Victor Hugo Cavalcante: Quais foram as principais inspirações por trás do projeto expográfico da exposição e como ele contribui para enriquecer a experiência do visitante?
Júlia Filizola é uma designer de grande criatividade e já trabalha comigo há alguns anos. Solicitei a ela que criasse um ambiente que remetesse ao território.
Ela se inspirou no barro, na argila, onde se planta a cana.
O visitante terá uma experiência imersiva e perceber que o Maracatu rural é uma manifestação criada por trabalhadores.
Victor Hugo Cavalcante: Além dos artistas contemporâneos como Chico Science e Gilberto Gil, que tipo de influência o Maracatu Rural exerce sobre a cultura brasileira?
A ascensão do Maracatu Rural na década de 1990, com o crescimento do número de grupos e uma produção artística relevante, inspirou principalmente quem trabalha com a cultura popular brasileira.
A apresentação do Maracatu Estrela de Ouro no prédio da Bienal, em 2004, a trilogia Maracatu Atômico Kaosnavial, com Jorge Mautner, e o Festival Canavial são momentos importantes e históricos.
A partir daí percebe-se, com a experiência do samba no Rio de Janeiro, que a sociedade queria a cultura popular além do folclore.
Acho que a partir daí os mestres e grupos passam a ter um papel protagonista na arte brasileira.
O entendimento sobre cultura popular hoje é muito mais amplo, os jovens da periferia sabem que o que eles produzem é cultura popular.
Victor Hugo Cavalcante: Como a exposição aborda a relação entre o Maracatu Rural e temas como religião e trabalho, e por que esses aspectos são importantes para entender a essência dessa manifestação cultural?
A sociedade ainda conhece muito pouco as religiões de matriz indígenas.
O Maracatu Rural é muito ligado à Jurema Sagrada e muita gente acha que eles cultuam os orixás, mas quem cultua os orixás são os Maracatus Nação.
Mostraremos a Jurema e os instrumentos de trabalho para aproximar a sociedade destes conhecimentos.
Apresentar a cultura é sempre contribuir com a educação.

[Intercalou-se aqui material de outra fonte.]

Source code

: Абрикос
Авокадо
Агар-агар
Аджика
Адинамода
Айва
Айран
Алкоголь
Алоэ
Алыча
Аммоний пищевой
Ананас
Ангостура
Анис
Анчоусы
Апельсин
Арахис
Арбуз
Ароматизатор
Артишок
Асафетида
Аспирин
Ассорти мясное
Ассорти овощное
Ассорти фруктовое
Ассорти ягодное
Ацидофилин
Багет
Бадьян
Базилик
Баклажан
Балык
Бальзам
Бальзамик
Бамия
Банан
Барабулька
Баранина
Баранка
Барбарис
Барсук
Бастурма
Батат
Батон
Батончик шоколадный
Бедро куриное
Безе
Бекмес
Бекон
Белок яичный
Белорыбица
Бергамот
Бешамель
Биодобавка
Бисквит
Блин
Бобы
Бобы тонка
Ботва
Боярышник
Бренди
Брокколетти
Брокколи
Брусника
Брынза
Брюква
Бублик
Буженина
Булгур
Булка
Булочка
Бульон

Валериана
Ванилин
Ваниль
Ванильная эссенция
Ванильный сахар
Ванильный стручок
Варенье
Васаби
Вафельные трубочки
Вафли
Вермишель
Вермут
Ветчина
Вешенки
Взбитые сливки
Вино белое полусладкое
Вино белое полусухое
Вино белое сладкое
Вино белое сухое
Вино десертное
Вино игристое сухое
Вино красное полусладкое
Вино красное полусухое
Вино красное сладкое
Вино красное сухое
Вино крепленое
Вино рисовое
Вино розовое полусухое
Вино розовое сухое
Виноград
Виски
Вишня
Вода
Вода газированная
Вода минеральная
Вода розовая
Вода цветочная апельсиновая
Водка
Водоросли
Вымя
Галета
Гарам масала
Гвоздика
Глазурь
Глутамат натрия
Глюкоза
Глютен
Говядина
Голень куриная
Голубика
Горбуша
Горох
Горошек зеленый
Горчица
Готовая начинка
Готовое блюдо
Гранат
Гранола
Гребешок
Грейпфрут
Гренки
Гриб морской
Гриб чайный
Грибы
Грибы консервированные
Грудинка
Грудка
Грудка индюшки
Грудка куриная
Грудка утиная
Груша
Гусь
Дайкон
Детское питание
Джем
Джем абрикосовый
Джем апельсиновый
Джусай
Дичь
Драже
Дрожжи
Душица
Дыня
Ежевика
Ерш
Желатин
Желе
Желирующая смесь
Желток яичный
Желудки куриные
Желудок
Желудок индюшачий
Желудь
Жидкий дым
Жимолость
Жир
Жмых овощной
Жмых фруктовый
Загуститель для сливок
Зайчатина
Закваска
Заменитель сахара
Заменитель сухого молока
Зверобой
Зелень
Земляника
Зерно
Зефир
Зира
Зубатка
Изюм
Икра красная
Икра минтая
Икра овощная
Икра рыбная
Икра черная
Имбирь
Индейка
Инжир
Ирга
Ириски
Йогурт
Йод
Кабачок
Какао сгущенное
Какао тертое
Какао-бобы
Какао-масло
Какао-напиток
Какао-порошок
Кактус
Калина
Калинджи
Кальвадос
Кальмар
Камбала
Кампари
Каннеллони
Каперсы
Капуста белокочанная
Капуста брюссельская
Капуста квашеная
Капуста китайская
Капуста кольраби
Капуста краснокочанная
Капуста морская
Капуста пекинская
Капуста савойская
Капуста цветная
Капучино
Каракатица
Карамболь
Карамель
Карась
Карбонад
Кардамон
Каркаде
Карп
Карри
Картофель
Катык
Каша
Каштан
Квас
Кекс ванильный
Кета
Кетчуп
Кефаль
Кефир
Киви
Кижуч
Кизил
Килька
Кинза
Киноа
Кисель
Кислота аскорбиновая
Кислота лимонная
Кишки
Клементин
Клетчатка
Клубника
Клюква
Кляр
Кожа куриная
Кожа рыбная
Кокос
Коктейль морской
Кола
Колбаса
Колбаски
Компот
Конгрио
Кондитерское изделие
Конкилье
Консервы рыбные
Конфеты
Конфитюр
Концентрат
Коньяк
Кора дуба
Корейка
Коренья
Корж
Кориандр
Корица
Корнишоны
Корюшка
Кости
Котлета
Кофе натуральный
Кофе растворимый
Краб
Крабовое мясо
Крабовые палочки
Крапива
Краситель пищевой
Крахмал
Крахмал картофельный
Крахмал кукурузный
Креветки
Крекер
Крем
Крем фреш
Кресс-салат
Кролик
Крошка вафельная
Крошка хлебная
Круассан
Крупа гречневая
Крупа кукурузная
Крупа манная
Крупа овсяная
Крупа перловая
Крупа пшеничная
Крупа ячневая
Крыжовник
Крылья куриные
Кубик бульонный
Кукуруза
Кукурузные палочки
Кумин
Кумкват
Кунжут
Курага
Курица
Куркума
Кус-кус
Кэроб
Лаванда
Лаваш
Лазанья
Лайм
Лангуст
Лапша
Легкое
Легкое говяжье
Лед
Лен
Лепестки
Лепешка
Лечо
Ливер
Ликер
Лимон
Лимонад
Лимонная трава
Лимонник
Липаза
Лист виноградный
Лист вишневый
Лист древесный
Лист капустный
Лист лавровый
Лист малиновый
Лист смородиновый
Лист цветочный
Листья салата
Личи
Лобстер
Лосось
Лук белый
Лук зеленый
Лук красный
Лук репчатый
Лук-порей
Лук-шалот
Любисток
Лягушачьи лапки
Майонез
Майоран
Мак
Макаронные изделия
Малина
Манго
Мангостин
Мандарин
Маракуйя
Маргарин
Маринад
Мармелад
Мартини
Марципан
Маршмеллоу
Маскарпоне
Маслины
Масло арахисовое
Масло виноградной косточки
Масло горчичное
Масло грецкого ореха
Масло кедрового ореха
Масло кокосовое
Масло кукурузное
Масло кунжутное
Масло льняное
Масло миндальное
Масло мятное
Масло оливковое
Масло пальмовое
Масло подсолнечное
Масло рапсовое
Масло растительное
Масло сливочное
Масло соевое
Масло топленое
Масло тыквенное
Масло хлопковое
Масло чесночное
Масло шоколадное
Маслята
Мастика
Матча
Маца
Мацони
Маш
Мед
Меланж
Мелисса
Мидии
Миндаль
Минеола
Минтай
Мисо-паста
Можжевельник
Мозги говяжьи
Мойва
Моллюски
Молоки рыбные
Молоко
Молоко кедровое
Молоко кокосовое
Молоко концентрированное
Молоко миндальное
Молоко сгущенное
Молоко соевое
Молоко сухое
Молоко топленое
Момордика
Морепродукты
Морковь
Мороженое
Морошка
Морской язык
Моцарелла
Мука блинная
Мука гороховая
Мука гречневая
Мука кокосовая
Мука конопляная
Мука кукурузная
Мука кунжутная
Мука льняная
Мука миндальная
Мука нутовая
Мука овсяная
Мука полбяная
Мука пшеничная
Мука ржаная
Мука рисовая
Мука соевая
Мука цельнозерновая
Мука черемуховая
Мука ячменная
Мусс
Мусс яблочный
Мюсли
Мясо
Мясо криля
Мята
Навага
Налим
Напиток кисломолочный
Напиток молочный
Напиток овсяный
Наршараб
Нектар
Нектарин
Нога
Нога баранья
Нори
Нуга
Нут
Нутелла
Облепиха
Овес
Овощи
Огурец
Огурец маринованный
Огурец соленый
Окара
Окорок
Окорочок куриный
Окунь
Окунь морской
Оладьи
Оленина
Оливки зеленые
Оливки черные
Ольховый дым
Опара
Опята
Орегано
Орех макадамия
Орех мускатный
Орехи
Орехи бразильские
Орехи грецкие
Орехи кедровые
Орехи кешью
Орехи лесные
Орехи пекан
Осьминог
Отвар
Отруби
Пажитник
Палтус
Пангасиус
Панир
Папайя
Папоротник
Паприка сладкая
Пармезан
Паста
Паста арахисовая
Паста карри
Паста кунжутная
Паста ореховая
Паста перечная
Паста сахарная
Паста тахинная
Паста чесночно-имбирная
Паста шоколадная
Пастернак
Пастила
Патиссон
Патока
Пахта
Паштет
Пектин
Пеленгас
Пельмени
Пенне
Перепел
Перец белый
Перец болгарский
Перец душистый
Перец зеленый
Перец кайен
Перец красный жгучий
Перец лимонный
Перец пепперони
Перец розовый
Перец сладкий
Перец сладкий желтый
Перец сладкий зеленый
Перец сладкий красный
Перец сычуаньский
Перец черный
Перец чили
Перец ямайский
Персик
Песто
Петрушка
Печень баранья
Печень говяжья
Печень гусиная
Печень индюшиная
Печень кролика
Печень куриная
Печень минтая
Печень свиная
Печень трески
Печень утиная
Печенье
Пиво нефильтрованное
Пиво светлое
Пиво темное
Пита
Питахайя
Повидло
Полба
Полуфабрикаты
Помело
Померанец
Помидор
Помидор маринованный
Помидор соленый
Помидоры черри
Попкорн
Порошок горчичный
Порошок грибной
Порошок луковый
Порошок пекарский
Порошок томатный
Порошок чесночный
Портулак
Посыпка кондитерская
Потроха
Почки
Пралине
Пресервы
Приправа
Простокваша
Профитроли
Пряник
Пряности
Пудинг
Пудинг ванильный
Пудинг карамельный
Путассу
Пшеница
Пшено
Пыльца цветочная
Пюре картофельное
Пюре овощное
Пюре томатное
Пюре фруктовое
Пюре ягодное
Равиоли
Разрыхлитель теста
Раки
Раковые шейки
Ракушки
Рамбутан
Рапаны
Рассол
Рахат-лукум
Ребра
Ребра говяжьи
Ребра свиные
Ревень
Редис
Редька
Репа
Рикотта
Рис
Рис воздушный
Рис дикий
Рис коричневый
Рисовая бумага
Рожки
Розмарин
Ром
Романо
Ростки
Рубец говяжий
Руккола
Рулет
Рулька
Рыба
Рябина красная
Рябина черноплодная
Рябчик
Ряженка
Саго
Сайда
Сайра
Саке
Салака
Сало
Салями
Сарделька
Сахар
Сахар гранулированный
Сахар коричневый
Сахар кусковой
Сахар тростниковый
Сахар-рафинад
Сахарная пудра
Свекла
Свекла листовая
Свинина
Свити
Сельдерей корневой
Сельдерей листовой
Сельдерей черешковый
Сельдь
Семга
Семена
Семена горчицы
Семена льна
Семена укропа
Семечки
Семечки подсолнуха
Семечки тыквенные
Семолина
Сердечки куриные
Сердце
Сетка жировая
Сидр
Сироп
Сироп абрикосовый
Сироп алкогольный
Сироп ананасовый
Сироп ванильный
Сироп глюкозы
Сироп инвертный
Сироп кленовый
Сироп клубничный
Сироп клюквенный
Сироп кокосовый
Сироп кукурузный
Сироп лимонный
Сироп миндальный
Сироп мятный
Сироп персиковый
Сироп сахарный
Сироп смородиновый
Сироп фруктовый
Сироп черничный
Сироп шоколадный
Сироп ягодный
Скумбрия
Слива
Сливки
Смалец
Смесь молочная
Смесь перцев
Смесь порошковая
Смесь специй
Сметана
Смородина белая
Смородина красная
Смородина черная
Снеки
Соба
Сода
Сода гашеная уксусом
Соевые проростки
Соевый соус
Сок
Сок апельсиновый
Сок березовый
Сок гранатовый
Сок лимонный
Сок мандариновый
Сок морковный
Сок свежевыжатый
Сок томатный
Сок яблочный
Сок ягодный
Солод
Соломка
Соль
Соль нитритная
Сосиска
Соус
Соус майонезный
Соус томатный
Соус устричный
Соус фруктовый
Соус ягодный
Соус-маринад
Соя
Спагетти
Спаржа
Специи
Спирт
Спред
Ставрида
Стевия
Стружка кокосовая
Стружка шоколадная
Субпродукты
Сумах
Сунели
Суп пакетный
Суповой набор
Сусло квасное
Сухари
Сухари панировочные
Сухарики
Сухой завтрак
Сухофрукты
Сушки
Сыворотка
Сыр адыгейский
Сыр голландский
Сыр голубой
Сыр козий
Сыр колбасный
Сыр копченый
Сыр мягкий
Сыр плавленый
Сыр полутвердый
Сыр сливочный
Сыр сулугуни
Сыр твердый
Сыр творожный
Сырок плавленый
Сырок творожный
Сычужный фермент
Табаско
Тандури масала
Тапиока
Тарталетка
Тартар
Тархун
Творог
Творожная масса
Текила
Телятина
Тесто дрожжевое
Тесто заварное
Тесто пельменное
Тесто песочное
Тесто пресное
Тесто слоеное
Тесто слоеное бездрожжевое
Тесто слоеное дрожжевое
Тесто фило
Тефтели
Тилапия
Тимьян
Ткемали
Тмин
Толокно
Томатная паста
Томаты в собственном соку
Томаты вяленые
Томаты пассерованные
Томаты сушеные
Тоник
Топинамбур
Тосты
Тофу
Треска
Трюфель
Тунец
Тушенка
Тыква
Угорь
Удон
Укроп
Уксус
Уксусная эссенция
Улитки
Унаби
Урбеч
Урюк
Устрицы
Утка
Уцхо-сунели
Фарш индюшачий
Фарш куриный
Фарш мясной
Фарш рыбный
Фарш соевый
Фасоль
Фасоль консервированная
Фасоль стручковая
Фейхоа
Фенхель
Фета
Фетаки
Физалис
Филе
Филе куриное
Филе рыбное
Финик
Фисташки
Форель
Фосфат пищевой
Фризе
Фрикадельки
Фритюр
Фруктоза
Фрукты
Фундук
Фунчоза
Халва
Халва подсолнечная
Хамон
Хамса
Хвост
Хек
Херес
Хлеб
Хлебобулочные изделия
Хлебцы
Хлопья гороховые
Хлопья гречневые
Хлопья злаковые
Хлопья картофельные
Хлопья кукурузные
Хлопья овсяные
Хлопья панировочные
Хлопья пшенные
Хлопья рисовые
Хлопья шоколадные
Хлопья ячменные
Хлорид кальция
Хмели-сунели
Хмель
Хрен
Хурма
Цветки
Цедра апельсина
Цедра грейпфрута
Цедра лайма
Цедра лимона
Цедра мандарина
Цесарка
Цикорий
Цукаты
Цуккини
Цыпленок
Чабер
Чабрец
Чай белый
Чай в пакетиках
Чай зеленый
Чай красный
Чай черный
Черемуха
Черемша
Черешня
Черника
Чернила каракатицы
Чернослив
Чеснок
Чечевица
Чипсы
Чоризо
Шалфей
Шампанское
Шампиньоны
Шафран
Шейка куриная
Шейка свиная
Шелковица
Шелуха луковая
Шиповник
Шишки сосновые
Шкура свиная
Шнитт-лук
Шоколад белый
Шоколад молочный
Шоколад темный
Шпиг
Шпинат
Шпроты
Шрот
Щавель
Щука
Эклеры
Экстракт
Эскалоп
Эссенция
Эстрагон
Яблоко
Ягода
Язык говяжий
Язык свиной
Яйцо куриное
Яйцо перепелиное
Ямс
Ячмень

Infelizmente, nossas escolas ainda apresentam pouco da cultura brasileira para as crianças e jovens.
Victor Hugo Cavalcante: Como foi o processo de curadoria da exposição Maracatu Rural — A Magia dos Canaviais e quais foram os critérios utilizados na seleção dos itens expostos?
Foi um processo prazeroso e cansativo.
Para juntar este acervo e trazê-lo para a galeria do Centro Cultural FIESP foi necessário muito cuidado e respeito com os fazedores da cultura.
Além do acervo, mostraremos um filme produzido em grande parte no carnaval deste ano.
Foi necessária também a restauração de alguns objetos.
São mais de 80 fotografias, incluindo algumas fotos de 1964 e fotos de trabalhadores nos antigos engenhos.
Victor Hugo Cavalcante: Além da exposição em si, quais são as atividades complementares que o público pode esperar ao visitar o Centro Cultural FIESP durante o período da mostra?
Realizarei com o mestre de caboclo de lança Luiz Caboclo cinco visitas guiadas nos dias 03, 04 e 05 de abril.
Victor Hugo Cavalcante: Poderia destacar alguns dos elementos mais emblemáticos presentes na exposição e explicar sua relevância no contexto do Maracatu Rural?
A gola de vidrilhos; bordada pelo mestre Nenê Modesto; as fotografias da pesquisadora norte-americana Katarina Real, de 1964 e 1965, do acervo da Fundação Joaquim Nabuco; o conjunto de cortejo feito de barro.
São muitos elementos, cada um com sua importância e todos carregam uma história impressa de muito trabalho pela cultura brasileira.
Victor Hugo Cavalcante: Considerando sua vasta experiência junto aos maracatus rurais, quais são as principais lições ou reflexões que você espera que o público leve consigo após visitar a exposição?
Não sei se será possível, mas eu gostaria de ver o Brasil lutando contra o racismo estrutural, que faz com que a arte e o trabalho do povo brasileiro não sejam valorizados.
O Sesi presta uma grande contribuição ao ‘desesconder’ o Maracatu Rural e colocá-lo aonde ele merece.
Esse para mim é o grande projeto de nação: eliminar o racismo é fundamental para que nos tornemos uma grande nação.